FIG. 13 shows a graph 110 illustrating the amount of nucleic acid bound to BLT 70a and 72. More specifically, graph 110 illustrates the measured amounts of DNA obtained using a control without BLT 72 (e.g., "no bead control"), a control bead without attached transposomes (e.g., "streptavidin beads), and/or a control bead without DNA loading (e.g.," unloaded bead control "), BLT 72 (e.g.," active BLT ", such as BLT 72 described with respect to fig. 9A), and zBLT a (e.g.," zembie BLT "). To test zBLT a for DNA binding activity, a DNA binding assay was performed. Control beads, BLT 72 (i.e., with bound DNA), and zBLT a were each incubated with lambda genomic DNA under standard tag fragmentation conditions. After tag fragmentation, the concentration of DNA remaining in the supernatant is measured via fluorescent DNA binding dye (e.g., via a Qubit fluorometer). This measurement was used to calculate the amount of DNA bound by BLT 72 or zBLT a. The results in graph 110 show zBLT a binding to a similar amount of DNA as BLT 72. The control beads showed little non-specific binding, indicating that inactive transposomes 28 are responsible for this DNA binding activity.

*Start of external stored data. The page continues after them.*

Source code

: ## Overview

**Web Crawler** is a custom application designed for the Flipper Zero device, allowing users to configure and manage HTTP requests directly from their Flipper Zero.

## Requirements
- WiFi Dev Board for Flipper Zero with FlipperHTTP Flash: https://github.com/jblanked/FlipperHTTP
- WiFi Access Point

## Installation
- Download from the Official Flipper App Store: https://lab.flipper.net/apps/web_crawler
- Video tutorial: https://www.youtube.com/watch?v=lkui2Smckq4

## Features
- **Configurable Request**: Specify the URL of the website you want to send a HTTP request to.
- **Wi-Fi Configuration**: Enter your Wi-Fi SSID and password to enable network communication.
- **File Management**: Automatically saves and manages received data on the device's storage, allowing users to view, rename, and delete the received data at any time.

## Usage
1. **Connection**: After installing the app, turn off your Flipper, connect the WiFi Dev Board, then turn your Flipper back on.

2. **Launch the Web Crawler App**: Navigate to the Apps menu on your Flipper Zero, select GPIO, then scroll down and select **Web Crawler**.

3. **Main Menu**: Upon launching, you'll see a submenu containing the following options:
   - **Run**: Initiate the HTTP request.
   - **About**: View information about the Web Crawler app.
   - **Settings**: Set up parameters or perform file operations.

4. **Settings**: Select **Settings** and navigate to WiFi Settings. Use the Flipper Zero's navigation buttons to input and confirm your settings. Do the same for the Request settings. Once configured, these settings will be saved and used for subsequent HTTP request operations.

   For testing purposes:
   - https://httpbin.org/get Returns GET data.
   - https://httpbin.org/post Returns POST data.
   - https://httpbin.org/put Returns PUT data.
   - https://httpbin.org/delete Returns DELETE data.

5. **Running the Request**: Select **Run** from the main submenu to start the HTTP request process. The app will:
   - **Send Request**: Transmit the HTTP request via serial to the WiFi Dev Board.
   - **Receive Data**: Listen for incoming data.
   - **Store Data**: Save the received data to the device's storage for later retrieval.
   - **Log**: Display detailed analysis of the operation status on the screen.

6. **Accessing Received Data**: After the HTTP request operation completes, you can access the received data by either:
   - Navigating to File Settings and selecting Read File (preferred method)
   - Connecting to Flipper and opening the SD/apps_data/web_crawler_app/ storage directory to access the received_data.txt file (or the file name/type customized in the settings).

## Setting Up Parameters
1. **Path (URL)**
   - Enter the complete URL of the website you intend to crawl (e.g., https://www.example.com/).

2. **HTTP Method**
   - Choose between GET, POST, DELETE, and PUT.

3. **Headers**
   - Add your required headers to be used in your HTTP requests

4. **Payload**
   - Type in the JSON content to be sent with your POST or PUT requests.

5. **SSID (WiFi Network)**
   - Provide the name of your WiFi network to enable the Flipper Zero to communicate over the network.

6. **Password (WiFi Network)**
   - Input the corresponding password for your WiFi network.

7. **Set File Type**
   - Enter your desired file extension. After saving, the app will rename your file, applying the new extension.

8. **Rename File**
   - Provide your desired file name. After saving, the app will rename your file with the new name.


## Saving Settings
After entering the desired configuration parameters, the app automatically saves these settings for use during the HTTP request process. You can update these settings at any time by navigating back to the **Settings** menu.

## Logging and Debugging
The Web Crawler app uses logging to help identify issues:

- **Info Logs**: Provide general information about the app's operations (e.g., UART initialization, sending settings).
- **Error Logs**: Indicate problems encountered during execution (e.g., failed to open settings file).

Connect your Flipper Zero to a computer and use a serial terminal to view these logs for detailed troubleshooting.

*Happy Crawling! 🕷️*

FIG. 14 shows a graph 112 illustrating the tagged fragmenting activity of BLT 72 and the tagged activity of zBLT b for different mixtures or ratios of active transposomes 30 and inactive transposomes 28. Using inactive transposomes, zBLT b or SLTC with a mixture of active transposomes 30 and inactive transposomes 28 can be constructed using a stepwise procedure for binding transposomes to beads. For example, BLT or SLTC may be generated by providing active transposomes to substrate 56, optionally washing or removing excess unbound active transposomes, and subsequently adding inactive transposomes. In at least some cases, inactive transposomes 28 and active transposomes 30 may be added to the beads, as described with respect to fig. 5.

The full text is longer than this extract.